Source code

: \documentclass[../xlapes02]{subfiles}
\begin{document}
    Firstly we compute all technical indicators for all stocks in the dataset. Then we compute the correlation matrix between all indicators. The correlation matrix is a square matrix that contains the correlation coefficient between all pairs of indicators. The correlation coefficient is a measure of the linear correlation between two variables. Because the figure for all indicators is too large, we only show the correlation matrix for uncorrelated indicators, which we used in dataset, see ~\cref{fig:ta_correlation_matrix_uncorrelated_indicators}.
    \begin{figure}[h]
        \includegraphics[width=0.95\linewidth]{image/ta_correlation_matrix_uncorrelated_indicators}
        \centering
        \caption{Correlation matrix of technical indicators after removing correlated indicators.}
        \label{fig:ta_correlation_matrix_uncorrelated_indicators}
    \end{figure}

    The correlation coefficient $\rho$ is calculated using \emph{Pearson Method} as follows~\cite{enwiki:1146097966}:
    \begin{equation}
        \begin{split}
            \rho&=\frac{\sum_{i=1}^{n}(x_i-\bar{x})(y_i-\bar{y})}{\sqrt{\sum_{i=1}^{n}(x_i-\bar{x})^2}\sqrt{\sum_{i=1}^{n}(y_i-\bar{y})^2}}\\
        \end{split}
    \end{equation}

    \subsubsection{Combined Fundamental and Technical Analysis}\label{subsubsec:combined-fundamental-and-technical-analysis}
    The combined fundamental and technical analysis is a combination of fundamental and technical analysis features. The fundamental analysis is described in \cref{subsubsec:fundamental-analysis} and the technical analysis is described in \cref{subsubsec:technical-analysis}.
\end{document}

----

What is expected - Please copy each line of the entries in which the word "begin" shows up.

Response area -
\begin{document}
    \begin{figure}[h]
    \begin{equation}
        \begin{split}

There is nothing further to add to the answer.